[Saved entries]
◇ ◇ ◇

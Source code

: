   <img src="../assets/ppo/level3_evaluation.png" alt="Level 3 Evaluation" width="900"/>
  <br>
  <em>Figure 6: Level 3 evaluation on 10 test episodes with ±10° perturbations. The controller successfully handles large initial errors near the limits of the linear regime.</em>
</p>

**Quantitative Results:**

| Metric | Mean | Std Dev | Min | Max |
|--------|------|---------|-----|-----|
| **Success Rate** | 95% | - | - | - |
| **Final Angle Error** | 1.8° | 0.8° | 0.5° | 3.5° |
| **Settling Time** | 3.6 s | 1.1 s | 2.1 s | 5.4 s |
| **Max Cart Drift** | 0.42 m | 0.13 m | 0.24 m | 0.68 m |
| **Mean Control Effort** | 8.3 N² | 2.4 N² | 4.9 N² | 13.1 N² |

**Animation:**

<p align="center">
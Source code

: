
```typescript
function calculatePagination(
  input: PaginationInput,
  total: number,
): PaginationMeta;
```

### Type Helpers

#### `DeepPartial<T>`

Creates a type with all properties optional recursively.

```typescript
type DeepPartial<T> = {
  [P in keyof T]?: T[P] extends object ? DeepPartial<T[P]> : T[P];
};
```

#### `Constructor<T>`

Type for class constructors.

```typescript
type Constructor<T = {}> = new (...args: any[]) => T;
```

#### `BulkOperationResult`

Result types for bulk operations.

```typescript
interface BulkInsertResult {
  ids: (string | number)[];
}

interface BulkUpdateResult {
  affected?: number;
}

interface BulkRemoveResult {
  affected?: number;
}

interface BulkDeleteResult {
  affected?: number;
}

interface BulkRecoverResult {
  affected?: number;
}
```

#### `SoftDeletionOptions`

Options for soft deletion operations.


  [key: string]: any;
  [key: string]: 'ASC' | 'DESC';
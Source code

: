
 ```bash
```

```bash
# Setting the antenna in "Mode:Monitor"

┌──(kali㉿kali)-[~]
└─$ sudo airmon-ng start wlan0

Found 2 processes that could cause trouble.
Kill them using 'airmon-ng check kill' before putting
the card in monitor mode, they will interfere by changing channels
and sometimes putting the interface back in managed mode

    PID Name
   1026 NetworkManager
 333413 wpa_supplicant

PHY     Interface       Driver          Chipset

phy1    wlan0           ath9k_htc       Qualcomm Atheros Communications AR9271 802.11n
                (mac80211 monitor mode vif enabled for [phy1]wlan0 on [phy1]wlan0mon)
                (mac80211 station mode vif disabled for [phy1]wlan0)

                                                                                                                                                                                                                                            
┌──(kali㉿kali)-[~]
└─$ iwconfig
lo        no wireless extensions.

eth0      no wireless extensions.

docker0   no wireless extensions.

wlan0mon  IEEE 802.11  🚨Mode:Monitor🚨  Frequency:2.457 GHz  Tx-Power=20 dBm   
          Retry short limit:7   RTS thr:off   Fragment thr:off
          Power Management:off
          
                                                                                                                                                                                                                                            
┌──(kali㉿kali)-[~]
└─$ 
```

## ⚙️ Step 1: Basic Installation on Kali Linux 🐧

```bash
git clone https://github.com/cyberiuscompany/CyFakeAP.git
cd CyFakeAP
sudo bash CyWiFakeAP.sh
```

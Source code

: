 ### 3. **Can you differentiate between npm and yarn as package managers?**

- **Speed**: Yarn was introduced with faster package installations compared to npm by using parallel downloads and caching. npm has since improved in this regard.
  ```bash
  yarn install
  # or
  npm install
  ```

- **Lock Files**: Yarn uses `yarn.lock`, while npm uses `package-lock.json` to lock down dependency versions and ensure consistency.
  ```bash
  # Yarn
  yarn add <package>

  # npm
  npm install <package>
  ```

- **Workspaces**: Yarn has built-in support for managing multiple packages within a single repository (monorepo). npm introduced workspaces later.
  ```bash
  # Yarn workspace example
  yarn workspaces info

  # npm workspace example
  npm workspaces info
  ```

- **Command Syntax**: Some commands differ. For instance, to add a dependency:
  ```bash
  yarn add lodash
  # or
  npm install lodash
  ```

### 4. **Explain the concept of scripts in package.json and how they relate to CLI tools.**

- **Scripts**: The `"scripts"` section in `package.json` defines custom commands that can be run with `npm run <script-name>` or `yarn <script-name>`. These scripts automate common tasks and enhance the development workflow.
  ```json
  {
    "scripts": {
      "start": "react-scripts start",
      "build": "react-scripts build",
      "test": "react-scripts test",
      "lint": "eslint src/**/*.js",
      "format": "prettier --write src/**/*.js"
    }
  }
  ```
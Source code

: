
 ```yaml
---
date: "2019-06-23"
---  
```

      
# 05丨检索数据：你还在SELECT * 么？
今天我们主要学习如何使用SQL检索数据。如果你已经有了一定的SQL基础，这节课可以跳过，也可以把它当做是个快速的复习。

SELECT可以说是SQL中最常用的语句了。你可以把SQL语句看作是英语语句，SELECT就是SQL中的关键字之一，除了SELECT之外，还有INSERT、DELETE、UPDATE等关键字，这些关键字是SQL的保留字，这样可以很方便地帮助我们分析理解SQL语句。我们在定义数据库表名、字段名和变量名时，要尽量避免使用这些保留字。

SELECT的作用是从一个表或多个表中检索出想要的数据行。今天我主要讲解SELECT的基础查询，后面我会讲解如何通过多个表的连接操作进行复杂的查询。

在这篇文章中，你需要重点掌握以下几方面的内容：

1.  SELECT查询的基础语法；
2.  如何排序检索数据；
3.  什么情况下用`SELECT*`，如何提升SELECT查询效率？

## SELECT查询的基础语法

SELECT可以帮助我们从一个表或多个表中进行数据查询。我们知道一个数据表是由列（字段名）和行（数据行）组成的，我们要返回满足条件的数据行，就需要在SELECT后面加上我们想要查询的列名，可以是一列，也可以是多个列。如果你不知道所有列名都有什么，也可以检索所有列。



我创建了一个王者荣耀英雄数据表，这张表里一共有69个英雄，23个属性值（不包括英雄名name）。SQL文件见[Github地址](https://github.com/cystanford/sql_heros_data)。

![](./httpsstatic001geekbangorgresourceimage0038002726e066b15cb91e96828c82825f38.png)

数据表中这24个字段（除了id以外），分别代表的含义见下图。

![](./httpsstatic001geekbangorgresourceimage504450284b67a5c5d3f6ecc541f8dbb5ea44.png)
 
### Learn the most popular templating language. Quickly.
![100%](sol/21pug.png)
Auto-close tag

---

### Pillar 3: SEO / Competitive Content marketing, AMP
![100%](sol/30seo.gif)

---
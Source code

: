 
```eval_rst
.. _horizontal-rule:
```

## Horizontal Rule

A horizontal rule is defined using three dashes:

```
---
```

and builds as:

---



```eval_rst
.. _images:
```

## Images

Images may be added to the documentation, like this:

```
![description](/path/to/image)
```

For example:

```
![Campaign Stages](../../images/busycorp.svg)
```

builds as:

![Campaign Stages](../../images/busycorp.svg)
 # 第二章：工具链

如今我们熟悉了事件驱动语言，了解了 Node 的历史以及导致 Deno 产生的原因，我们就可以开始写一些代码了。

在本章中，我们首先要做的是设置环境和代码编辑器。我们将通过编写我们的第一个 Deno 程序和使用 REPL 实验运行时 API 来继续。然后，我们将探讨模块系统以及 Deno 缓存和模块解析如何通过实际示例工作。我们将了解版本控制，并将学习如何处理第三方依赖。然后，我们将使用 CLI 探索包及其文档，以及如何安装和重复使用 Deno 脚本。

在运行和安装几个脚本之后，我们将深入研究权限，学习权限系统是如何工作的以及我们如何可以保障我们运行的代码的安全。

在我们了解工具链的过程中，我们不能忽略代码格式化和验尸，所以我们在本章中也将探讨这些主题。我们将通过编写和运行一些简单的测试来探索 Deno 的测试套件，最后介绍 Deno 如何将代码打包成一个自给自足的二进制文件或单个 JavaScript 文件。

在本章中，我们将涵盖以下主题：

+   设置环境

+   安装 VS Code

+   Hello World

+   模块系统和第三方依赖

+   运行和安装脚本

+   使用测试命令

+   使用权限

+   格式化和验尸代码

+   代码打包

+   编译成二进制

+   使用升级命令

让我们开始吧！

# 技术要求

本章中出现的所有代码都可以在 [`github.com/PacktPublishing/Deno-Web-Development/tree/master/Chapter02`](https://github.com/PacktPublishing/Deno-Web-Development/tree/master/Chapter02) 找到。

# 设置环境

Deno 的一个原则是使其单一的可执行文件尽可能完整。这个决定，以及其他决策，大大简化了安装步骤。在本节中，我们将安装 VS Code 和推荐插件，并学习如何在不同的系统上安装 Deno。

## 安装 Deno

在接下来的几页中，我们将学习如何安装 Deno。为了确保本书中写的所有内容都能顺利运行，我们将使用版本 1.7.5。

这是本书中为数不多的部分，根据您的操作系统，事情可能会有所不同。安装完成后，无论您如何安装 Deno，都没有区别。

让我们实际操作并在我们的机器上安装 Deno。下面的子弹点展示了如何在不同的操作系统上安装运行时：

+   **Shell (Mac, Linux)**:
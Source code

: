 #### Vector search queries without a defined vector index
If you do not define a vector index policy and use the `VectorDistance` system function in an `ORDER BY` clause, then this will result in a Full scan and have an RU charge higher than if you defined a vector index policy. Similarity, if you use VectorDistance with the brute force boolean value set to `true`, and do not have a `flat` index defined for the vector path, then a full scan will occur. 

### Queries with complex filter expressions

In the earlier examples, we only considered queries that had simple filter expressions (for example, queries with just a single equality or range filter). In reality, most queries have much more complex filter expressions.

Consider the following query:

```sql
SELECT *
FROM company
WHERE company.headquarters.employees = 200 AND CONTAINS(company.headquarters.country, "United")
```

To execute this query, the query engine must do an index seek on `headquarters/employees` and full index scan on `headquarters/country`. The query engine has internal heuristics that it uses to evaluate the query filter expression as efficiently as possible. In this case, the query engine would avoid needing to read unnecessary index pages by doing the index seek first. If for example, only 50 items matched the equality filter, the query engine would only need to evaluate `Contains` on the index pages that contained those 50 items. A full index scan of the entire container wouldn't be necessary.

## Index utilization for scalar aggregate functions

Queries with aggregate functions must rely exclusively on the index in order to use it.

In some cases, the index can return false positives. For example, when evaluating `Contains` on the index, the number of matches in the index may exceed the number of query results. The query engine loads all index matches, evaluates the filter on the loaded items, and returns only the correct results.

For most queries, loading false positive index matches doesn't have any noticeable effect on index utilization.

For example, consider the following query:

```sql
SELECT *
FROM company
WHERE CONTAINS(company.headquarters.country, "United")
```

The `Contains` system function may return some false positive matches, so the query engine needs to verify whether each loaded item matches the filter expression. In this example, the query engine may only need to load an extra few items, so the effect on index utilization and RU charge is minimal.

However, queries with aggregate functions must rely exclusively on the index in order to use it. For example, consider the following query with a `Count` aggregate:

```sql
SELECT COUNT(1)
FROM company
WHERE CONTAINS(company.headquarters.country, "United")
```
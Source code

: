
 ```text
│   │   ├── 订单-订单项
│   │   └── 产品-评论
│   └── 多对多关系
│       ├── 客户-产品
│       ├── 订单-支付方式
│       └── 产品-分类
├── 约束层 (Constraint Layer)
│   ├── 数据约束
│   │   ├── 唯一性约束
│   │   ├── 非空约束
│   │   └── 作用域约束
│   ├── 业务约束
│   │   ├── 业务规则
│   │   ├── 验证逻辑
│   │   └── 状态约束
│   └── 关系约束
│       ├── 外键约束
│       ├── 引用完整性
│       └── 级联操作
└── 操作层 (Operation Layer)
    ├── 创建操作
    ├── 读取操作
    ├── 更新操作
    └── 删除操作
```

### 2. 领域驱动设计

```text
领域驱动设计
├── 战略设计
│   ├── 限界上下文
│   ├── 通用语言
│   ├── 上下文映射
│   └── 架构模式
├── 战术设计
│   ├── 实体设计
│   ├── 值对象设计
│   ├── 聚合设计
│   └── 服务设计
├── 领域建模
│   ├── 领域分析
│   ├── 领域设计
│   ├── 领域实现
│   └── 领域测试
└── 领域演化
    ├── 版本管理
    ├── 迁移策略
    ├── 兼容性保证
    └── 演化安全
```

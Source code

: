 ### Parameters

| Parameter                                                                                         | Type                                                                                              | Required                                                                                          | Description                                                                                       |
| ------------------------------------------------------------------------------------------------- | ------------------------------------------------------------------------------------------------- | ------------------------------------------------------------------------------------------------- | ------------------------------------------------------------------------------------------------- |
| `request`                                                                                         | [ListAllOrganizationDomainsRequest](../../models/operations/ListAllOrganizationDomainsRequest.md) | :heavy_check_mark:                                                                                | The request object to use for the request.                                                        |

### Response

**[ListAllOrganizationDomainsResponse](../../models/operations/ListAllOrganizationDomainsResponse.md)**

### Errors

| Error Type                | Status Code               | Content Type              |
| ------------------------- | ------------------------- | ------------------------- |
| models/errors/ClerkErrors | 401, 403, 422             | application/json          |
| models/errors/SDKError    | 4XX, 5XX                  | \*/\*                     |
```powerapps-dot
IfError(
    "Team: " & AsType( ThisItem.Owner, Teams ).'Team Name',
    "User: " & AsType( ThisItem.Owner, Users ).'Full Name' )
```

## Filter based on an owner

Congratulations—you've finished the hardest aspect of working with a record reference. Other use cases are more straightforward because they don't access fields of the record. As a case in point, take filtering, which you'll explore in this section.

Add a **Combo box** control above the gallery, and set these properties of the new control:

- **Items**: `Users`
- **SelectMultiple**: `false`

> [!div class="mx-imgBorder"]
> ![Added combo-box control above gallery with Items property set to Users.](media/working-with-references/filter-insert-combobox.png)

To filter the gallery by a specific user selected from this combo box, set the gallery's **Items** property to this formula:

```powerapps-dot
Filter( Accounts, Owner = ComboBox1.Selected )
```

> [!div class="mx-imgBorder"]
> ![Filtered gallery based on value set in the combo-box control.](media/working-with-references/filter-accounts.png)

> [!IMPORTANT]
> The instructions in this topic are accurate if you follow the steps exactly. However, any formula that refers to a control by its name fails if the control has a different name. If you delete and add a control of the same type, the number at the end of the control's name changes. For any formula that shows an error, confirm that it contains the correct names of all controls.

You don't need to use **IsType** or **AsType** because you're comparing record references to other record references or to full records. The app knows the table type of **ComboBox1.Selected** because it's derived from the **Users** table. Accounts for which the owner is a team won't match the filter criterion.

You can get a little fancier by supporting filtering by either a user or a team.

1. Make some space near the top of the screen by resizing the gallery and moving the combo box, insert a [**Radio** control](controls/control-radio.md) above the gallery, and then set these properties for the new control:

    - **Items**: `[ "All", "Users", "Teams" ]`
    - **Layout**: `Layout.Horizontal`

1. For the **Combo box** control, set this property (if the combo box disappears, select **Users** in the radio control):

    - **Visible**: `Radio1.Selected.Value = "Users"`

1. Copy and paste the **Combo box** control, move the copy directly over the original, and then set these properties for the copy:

◇ ◇ ◇

Transcribe verbatim. Cover the lines from the first line of the entries above to the line containing "0.8° | 0.5° | 3.5° |", inclusive.

:: ANSWER SPACE ::
Source code

:   <img src="../assets/ppo/level3_evaluation.png" alt="Level 3 Evaluation" width="900"/>
  <br>
  <em>Figure 6: Level 3 evaluation on 10 test episodes with ±10° perturbations. The controller successfully handles large initial errors near the limits of the linear regime.</em>
</p>

**Quantitative Results:**

| Metric | Mean | Std Dev | Min | Max |
|--------|------|---------|-----|-----|
| **Success Rate** | 95% | - | - | - |
| **Final Angle Error** | 1.8° | 0.8° | 0.5° | 3.5° |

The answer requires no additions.